Scan the records that follow, and whenever a line has the word "neighbors", copy it.

[[ Data supplied open ]]

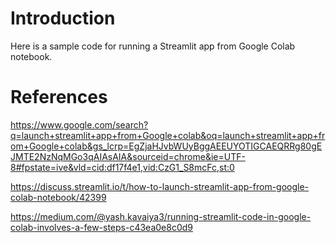 # Introduction

Here is a sample code for running a Streamlit app from Google Colab notebook.

# References
https://www.google.com/search?q=launch+streamlit+app+from+Google+colab&oq=launch+streamlit+app+from+Google+colab&gs_lcrp=EgZjaHJvbWUyBggAEEUYOTIGCAEQRRg80gEJMTE2NzNqMGo3qAIAsAIA&sourceid=chrome&ie=UTF-8#fpstate=ive&vld=cid:df17f4e1,vid:CzG1_S8mcFc,st:0


https://discuss.streamlit.io/t/how-to-launch-streamlit-app-from-google-colab-notebook/42399


https://medium.com/@yash.kavaiya3/running-streamlit-code-in-google-colab-involves-a-few-steps-c43ea0e8c0d9
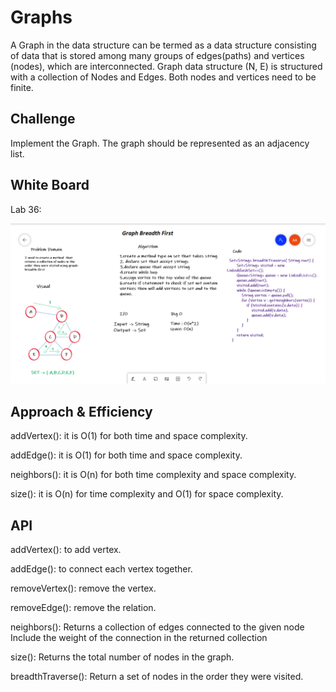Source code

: # Graphs
A Graph in the data structure can be termed as a data structure consisting of data that is stored among many groups of edges(paths) and vertices (nodes), which are interconnected. Graph data structure (N, E) is structured with a collection of Nodes and Edges. Both nodes and vertices need to be finite.


## Challenge
Implement the Graph. The graph should be represented as an adjacency list.

## White Board
Lab 36:

![](c36.png)


## Approach & Efficiency
addVertex(): it is O(1) for both time and space complexity.

addEdge(): it is O(1) for both time and space complexity.

neighbors(): it is O(n) for both time complexity and space complexity.

size(): it is O(n) for time complexity and O(1) for space complexity.

## API
addVertex(): to add vertex.

addEdge(): to connect each vertex together.

removeVertex(): remove the vertex.

removeEdge(): remove the relation.

neighbors(): Returns a collection of edges connected to the given node Include the weight of the connection in the returned collection

size(): Returns the total number of nodes in the graph.

breadthTraverse(): Return a set of nodes in the order they were visited.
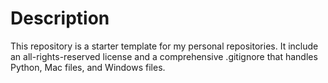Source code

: # Description
This repository is a starter template for my personal repositories. It include an all-rights-reserved license and a comprehensive .gitignore that handles Python, Mac files, and Windows files.

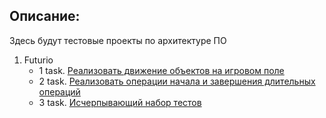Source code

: ## Описание:

Здесь будут тестовые проекты по архитектуре ПО

1. Futurio
    - 1 task. [Реализовать движение объектов на игровом поле](arch_futurio/app/task1/README.md)
    - 2 task. [Реализовать операции начала и завершения длительных операций](arch_futurio/app/task2/README.md)
    - 3 task. [Исчерпывающий набор тестов](arch_futurio/app/task3/README.md)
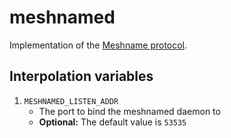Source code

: meshnamed
=========

Implementation of the [Meshname protocol](https://github.com/zhoreeq/meshname/blob/master/protocol.md).

## Interpolation variables

1. `MESHNAMED_LISTEN_ADDR`
	* The port to bind the meshnamed daemon to
	* **Optional:** The default value is `53535`

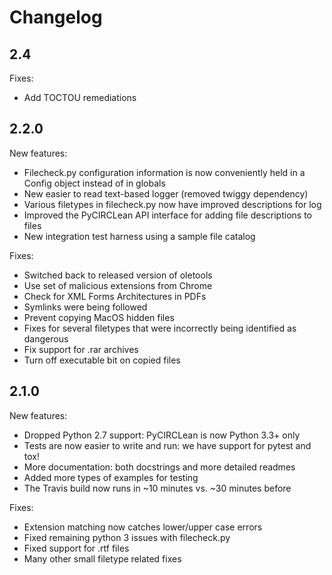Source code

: Changelog
=========

2.4
---

Fixes:
- Add TOCTOU remediations

2.2.0
---
New features:
- Filecheck.py configuration information is now conveniently held in a Config
object instead of in globals
- New easier to read text-based logger (removed twiggy dependency)
- Various filetypes in filecheck.py now have improved descriptions for log
- Improved the PyCIRCLean API interface for adding file descriptions to files
- New integration test harness using a sample file catalog

Fixes:
- Switched back to released version of oletools
- Use set of malicious extensions from Chrome
- Check for XML Forms Architectures in PDFs
- Symlinks were being followed
- Prevent copying MacOS hidden files
- Fixes for several filetypes that were incorrectly being identified as dangerous
- Fix support for .rar archives
- Turn off executable bit on copied files


2.1.0
---

New features:
- Dropped Python 2.7 support: PyCIRCLean is now Python 3.3+ only
- Tests are now easier to write and run: we have support for pytest and tox!
- More documentation: both docstrings and more detailed readmes
- Added more types of examples for testing
- The Travis build now runs in ~10 minutes vs. ~30 minutes before


Fixes:
- Extension matching now catches lower/upper case errors
- Fixed remaining python 3 issues with filecheck.py
- Fixed support for .rtf files
- Many other small filetype related fixes
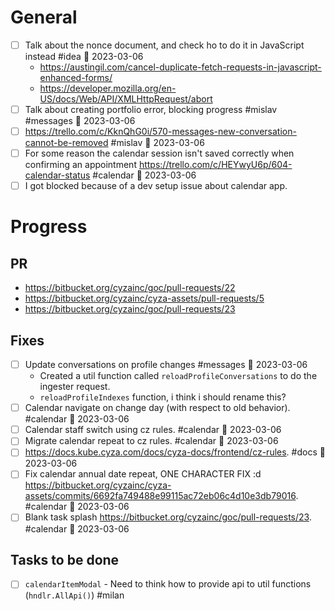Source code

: # General

- [ ] Talk about the nonce document, and check ho to do it in JavaScript instead #idea 📅 2023-03-06
	- https://austingil.com/cancel-duplicate-fetch-requests-in-javascript-enhanced-forms/
	- https://developer.mozilla.org/en-US/docs/Web/API/XMLHttpRequest/abort
- [ ] Talk about creating portfolio error, blocking progress #mislav #messages 📅 2023-03-06
- [ ] https://trello.com/c/KknQhG0i/570-messages-new-conversation-cannot-be-removed #mislav  📅 2023-03-06 
- [ ] For some reason the calendar session isn't saved correctly when confirming an appointment https://trello.com/c/HEYwyU6p/604-calendar-status #calendar 📅 2023-03-06
- [ ] I got blocked because of a dev setup issue about calendar app.

# Progress

## PR

- https://bitbucket.org/cyzainc/goc/pull-requests/22 
- https://bitbucket.org/cyzainc/cyza-assets/pull-requests/5
- https://bitbucket.org/cyzainc/goc/pull-requests/23

## Fixes

- [ ] Update conversations on profile changes #messages  📅 2023-03-06 
	- Created a util function called `reloadProfileConversations` to do the ingester request.
	- `reloadProfileIndexes` function, i think i should rename this?
- [ ] Calendar navigate on change day (with respect to old behavior). #calendar  📅 2023-03-06 
- [ ] Calendar staff switch using cz rules. #calendar 📅 2023-03-06 
- [ ] Migrate calendar repeat to cz rules. #calendar  📅 2023-03-06 
- [ ] https://docs.kube.cyza.com/docs/cyza-docs/frontend/cz-rules. #docs 📅 2023-03-06 
- [ ] Fix calendar annual date repeat, ONE CHARACTER FIX :d https://bitbucket.org/cyzainc/cyza-assets/commits/6692fa749488e99115ac72eb06c4d10e3db79016. #calendar 📅 2023-03-06 
- [ ] Blank task splash https://bitbucket.org/cyzainc/goc/pull-requests/23. #calendar 📅 2023-03-06

## Tasks to be done

- [ ] `calendarItemModal` - Need to think how to provide api to util functions (`hndlr.AllApi()`) #milan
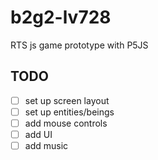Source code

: # b2g2-lv728
RTS js game prototype with P5JS

## TODO
- [ ] set up screen layout
- [ ] set up entities/beings
- [ ] add mouse controls
- [ ] add UI
- [ ] add music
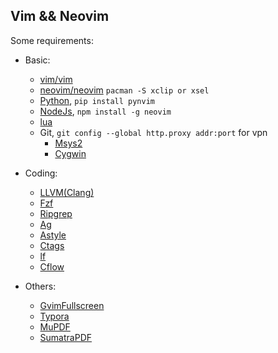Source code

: 
## Vim && Neovim

Some requirements:

 - Basic:
    - [vim/vim](https://github.com/vim/vim)
    - [neovim/neovim](https://github.com/neovim/neovim) `pacman -S xclip or xsel`
    - [Python](https://www.python.org/), `pip install pynvim`
    - [NodeJs](https://nodejs.org), `npm install -g neovim`
    - [lua](https://www.lua.org/)
    - Git, `git config --global http.proxy addr:port` for vpn
      - [Msys2](http://www.msys2.org/)
      - [Cygwin](https://cygwin.com)

 - Coding:
    - [LLVM(Clang)](http://llvm.org/)
    - [Fzf](https://github.com/junegunn/fzf)
    - [Ripgrep](https://github.com/BurntSushi/ripgrep)
    - [Ag](https://github.com/k-takata/the_silver_searcher-win32)
    - [Astyle](http://astyle.sourceforge.net)
    - [Ctags](https://github.com/universal-ctags/ctags)
    - [lf](https://github.com/gokcehan/lf)
    - [Cflow](http://www.gnu.org/software/cflow)

 - Others:
    - [GvimFullscreen](./gvimfullscreen)
    - [Typora](https://typora.io/)
    - [MuPDF](https://www.mupdf.com)
    - [SumatraPDF](https://www.sumatrapdfreader.org)
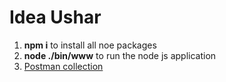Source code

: # Idea Ushar

1. **npm i** to install all noe packages
2. **node ./bin/www** to run the node js application
3. [Postman collection](https://www.getpostman.com/collections/56497a390e8735a618ce)
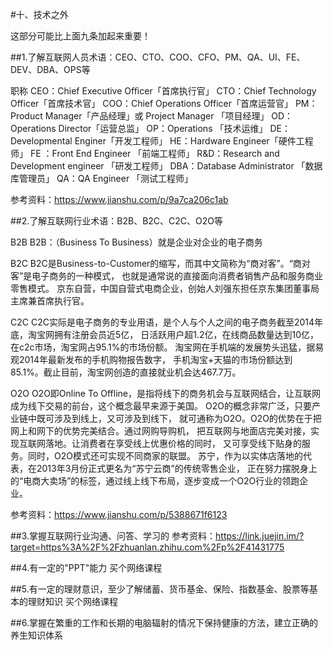 #十、技术之外


这部分可能比上面九条加起来重要！

##1.了解互联网人员术语：CEO、CTO、COO、CFO、PM、QA、UI、FE、DEV、DBA、OPS等

职称
CEO：Chief Executive Officer「首席执行官」
CTO：Chief Technology Officer「首席技术官」
COO：Chief Operations Officer「首席运营官」
PM：Product Manager「产品经理」或 Project Manager 「项目经理」
OD：Operations Director「运营总监」
OP：Operations 「技术运维」
DE：Developmental Enginer「开发工程师」
HE：Hardware Engineer「硬件工程师」
FE ：Front End Engineer 「前端工程师」
R&D：Research and Development engineer 「研发工程师」
DBA：Database Administrator 「数据库管理员」
QA：QA Engineer 「测试工程师」

参考资料：https://www.jianshu.com/p/9a7ca206c1ab


##2.了解互联网行业术语：B2B、B2C、C2C、O2O等

B2B
B2B：（Business To Business）就是企业对企业的电子商务

B2C
B2C是Business-to-Customer的缩写，而其中文简称为“商对客”。“商对客”是电子商务的一种模式，
也就是通常说的直接面向消费者销售产品和服务商业零售模式。
京东自营，中国自营式电商企业，创始人刘强东担任京东集团董事局主席兼首席执行官。

C2C
C2C实际是电子商务的专业用语，是个人与个人之间的电子商务截至2014年底，淘宝网拥有注册会员近5亿，
日活跃用户超1.2亿，在线商品数量达到10亿，在c2c市场，淘宝网占95.1%的市场份额。
淘宝网在手机端的发展势头迅猛，据易观2014年最新发布的手机购物报告数字，
手机淘宝+天猫的市场份额达到85.1%。截止目前，淘宝网创造的直接就业机会达467.7万。

O2O
O2O即Online To Offline，是指将线下的商务机会与互联网结合，让互联网成为线下交易的前台，这个概念最早来源于美国。
O2O的概念非常广泛，只要产业链中既可涉及到线上，又可涉及到线下，
就可通称为O2O。O2O的优势在于把网上和网下的优势完美结合。通过网购导购机，
把互联网与地面店完美对接，实现互联网落地。让消费者在享受线上优惠价格的同时，
又可享受线下贴身的服务。同时，O2O模式还可实现不同商家的联盟。
苏宁，作为以实体店落地的代表，在2013年3月份正式更名为“苏宁云商”的传统零售企业，
正在努力摆脱身上的“电商大卖场”的标签，通过线上线下布局，逐步变成一个O2O行业的领跑企业。

参考资料：https://www.jianshu.com/p/5388671f6123


##3.掌握互联网行业沟通、问答、学习的
参考资料：https://link.juejin.im/?target=https%3A%2F%2Fzhuanlan.zhihu.com%2Fp%2F41431775


##4.有一定的"PPT"能力
买个网络课程

##5.有一定的理财意识，至少了解储蓄、货币基金、保险、指数基金、股票等基本的理财知识
买个网络课程

##6.掌握在繁重的工作和长期的电脑辐射的情况下保持健康的方法，建立正确的养生知识体系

[[ Data supplied closed ]]

Answer space ▸
neighbors(): it is O(n) for both time complexity and space complexity.
neighbors(): Returns a collection of edges connected to the given node Include the weight of the connection in the returned collection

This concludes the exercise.